:: Available records ::
▶

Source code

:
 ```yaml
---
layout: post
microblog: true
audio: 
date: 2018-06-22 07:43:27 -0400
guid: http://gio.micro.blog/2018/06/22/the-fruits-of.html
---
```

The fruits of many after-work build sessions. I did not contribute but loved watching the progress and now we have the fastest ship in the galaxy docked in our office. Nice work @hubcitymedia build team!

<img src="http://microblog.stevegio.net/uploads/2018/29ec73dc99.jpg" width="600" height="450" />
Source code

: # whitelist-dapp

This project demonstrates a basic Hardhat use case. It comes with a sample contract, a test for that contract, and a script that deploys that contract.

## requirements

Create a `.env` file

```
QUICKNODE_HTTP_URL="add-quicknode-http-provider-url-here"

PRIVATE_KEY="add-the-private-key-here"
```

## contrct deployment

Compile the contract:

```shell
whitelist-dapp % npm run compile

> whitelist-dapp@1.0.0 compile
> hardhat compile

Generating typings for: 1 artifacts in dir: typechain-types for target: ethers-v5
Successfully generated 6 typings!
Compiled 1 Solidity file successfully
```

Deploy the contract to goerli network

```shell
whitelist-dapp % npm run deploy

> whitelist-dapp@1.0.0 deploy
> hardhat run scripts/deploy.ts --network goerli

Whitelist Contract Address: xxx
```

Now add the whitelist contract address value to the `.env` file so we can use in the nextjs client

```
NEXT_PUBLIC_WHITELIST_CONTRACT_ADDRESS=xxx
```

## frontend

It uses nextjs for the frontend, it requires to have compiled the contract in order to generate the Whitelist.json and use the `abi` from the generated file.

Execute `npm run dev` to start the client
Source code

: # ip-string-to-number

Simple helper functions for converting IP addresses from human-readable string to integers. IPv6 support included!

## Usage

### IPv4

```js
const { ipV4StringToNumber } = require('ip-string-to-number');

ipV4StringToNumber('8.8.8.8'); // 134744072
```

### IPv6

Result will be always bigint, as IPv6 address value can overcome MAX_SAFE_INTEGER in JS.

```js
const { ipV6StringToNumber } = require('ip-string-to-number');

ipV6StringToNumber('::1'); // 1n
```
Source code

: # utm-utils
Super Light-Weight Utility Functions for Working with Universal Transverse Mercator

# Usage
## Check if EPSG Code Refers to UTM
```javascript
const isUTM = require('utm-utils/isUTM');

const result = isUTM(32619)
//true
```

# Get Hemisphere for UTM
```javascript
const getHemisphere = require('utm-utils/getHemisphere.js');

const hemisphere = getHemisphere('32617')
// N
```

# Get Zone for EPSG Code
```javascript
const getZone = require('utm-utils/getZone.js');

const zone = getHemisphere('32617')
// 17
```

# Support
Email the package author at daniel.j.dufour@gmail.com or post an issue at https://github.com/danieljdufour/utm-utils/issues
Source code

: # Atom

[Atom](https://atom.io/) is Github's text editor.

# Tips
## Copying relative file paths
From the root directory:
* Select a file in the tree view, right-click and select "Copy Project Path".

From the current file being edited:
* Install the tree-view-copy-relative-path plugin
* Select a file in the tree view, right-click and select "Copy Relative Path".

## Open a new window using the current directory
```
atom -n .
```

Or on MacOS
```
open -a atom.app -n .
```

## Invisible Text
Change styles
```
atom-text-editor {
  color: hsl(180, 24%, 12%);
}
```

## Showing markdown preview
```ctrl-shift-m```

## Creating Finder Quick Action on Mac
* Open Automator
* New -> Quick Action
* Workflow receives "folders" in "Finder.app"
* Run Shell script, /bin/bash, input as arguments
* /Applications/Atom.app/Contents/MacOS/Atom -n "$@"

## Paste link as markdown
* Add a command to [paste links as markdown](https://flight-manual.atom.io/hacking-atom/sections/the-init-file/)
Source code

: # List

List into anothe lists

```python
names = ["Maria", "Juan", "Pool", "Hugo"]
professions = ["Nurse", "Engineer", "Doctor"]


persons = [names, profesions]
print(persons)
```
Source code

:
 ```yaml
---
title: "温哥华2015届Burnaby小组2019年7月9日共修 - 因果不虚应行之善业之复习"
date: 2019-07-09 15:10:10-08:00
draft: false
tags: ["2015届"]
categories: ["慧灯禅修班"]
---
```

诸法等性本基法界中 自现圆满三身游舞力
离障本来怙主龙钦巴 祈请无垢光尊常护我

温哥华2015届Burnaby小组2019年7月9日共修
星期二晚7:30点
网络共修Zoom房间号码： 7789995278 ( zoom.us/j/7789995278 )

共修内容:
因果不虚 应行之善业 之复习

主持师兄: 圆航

◀

:: Problem to solve ::
Transcribe all entries word for word.

:: Result ::
Source code

:
 ```yaml
---
layout: post
microblog: true
audio: 
date: 2018-06-22 07:43:27 -0400
guid: http://gio.micro.blog/2018/06/22/the-fruits-of.html
---
```

The fruits of many after-work build sessions. I did not contribute but loved watching the progress and now we have the fastest ship in the galaxy docked in our office. Nice work @hubcitymedia build team!

<img src="http://microblog.stevegio.net/uploads/2018/29ec73dc99.jpg" width="600" height="450" />
Source code

: # whitelist-dapp

This project demonstrates a basic Hardhat use case. It comes with a sample contract, a test for that contract, and a script that deploys that contract.

## requirements

Create a `.env` file

```
QUICKNODE_HTTP_URL="add-quicknode-http-provider-url-here"

PRIVATE_KEY="add-the-private-key-here"
```

## contrct deployment

Compile the contract:

```shell
whitelist-dapp % npm run compile

> whitelist-dapp@1.0.0 compile
> hardhat compile

Generating typings for: 1 artifacts in dir: typechain-types for target: ethers-v5
Successfully generated 6 typings!
Compiled 1 Solidity file successfully
```

Deploy the contract to goerli network

```shell
whitelist-dapp % npm run deploy

> whitelist-dapp@1.0.0 deploy
> hardhat run scripts/deploy.ts --network goerli

Whitelist Contract Address: xxx
```

Now add the whitelist contract address value to the `.env` file so we can use in the nextjs client

```
NEXT_PUBLIC_WHITELIST_CONTRACT_ADDRESS=xxx
```

## frontend

It uses nextjs for the frontend, it requires to have compiled the contract in order to generate the Whitelist.json and use the `abi` from the generated file.

Execute `npm run dev` to start the client
Source code

: # ip-string-to-number

Simple helper functions for converting IP addresses from human-readable string to integers. IPv6 support included!

## Usage

### IPv4

```js
const { ipV4StringToNumber } = require('ip-string-to-number');

ipV4StringToNumber('8.8.8.8'); // 134744072
```

### IPv6

Result will be always bigint, as IPv6 address value can overcome MAX_SAFE_INTEGER in JS.

```js
const { ipV6StringToNumber } = require('ip-string-to-number');

ipV6StringToNumber('::1'); // 1n
```
Source code

: # utm-utils
Super Light-Weight Utility Functions for Working with Universal Transverse Mercator

# Usage
## Check if EPSG Code Refers to UTM
```javascript
const isUTM = require('utm-utils/isUTM');

const result = isUTM(32619)
//true
```

# Get Hemisphere for UTM
```javascript
const getHemisphere = require('utm-utils/getHemisphere.js');

const hemisphere = getHemisphere('32617')
// N
```

# Get Zone for EPSG Code
```javascript
const getZone = require('utm-utils/getZone.js');

const zone = getHemisphere('32617')
// 17
```

# Support
Email the package author at daniel.j.dufour@gmail.com or post an issue at https://github.com/danieljdufour/utm-utils/issues
Source code

: # Atom

[Atom](https://atom.io/) is Github's text editor.

# Tips
## Copying relative file paths
From the root directory:
* Select a file in the tree view, right-click and select "Copy Project Path".

From the current file being edited:
* Install the tree-view-copy-relative-path plugin
* Select a file in the tree view, right-click and select "Copy Relative Path".

## Open a new window using the current directory
```
atom -n .
```

Or on MacOS
```
open -a atom.app -n .
```

## Invisible Text
Change styles
```
atom-text-editor {
  color: hsl(180, 24%, 12%);
}
```

## Showing markdown preview
```ctrl-shift-m```

## Creating Finder Quick Action on Mac
* Open Automator
* New -> Quick Action
* Workflow receives "folders" in "Finder.app"
* Run Shell script, /bin/bash, input as arguments
* /Applications/Atom.app/Contents/MacOS/Atom -n "$@"

## Paste link as markdown
* Add a command to [paste links as markdown](https://flight-manual.atom.io/hacking-atom/sections/the-init-file/)
Source code

: # List

List into anothe lists

```python
names = ["Maria", "Juan", "Pool", "Hugo"]
professions = ["Nurse", "Engineer", "Doctor"]


persons = [names, profesions]
print(persons)
```
Source code

:
 ```yaml
---
title: "温哥华2015届Burnaby小组2019年7月9日共修 - 因果不虚应行之善业之复习"
date: 2019-07-09 15:10:10-08:00
draft: false
tags: ["2015届"]
categories: ["慧灯禅修班"]
---
```

诸法等性本基法界中 自现圆满三身游舞力
离障本来怙主龙钦巴 祈请无垢光尊常护我

温哥华2015届Burnaby小组2019年7月9日共修
星期二晚7:30点
网络共修Zoom房间号码： 7789995278 ( zoom.us/j/7789995278 )

共修内容:
因果不虚 应行之善业 之复习

主持师兄: 圆航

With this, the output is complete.